The New Normal: We Are All Farmers

By Steven Saint Thomas & Trudy Thomas

The whole neighborhood is now sheltering in place. Everyone’s looking for something to do or catching up on their existing to-do lists, while we wait for the world to get back to normal. 

We’re using lots of post-layoff time to work on our permaculture homestead in Humboldt County, Calif. We’re wrapping up the sheet-mulch on about a quarter-acre and building garden beds – even planting! Our neighbors, all unseen on the other sides of the fences, are out filling the air with the sound of power mowers and the smell of new-mown grass.

Ironic – they’re out farming the grass that we’re trying to kill. It’s not that we hate grass, but we can’t eat it.

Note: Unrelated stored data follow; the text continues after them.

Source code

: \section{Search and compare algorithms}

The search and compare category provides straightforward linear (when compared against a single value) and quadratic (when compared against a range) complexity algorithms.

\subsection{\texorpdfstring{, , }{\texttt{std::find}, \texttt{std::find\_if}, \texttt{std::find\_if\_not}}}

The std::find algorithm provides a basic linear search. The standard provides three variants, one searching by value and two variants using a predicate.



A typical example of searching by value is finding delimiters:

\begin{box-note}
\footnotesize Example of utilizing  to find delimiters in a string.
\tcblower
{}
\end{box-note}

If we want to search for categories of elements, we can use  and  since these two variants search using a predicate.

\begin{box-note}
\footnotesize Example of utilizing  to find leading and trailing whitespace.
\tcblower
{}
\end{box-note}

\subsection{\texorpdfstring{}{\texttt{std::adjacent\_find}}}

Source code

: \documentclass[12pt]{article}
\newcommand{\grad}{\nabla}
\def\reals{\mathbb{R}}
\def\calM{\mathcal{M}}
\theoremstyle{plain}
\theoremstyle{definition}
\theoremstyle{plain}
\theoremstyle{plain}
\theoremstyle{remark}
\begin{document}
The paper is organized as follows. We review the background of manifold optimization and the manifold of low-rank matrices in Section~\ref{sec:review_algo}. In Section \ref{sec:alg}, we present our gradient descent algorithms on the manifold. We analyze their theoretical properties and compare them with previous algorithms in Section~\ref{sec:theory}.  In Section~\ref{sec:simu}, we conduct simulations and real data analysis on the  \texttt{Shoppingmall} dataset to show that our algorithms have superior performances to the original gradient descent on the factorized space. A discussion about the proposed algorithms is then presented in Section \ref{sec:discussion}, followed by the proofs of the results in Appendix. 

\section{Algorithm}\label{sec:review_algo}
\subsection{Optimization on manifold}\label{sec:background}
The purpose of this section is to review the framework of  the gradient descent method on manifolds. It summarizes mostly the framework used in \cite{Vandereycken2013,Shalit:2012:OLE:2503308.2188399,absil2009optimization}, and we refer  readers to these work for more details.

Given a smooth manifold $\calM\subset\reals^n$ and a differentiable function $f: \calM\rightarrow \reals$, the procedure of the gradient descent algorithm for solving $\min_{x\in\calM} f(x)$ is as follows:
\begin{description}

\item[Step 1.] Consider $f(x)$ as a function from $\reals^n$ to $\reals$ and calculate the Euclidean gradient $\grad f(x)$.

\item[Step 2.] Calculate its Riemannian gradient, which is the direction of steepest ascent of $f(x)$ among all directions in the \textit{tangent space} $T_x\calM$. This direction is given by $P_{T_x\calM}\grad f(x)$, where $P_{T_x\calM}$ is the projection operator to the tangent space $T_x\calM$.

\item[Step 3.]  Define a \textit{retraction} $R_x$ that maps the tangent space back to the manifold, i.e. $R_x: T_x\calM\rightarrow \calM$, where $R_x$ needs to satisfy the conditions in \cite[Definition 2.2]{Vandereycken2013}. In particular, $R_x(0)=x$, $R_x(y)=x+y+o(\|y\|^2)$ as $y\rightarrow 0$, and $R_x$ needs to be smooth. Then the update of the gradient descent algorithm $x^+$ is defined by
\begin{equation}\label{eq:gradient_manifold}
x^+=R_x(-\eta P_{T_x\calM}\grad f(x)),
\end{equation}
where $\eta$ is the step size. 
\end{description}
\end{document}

We need to transform my grass-dominated yard into a place where fruit, berries, vegetables, garlic, herbs and pollinators can grow without the competition. Permaculturists often use sheet-mulching to create a fresh palette of topsoil on which to design self-reliant food systems.

A greenhouse, mini-orchard and keyhole beds of various designs now occupy land once given over to grass.

We are all farmers, it’s just that we’ve spent most of our lives up to now farming dollars. The New Normal will be farming our own food! 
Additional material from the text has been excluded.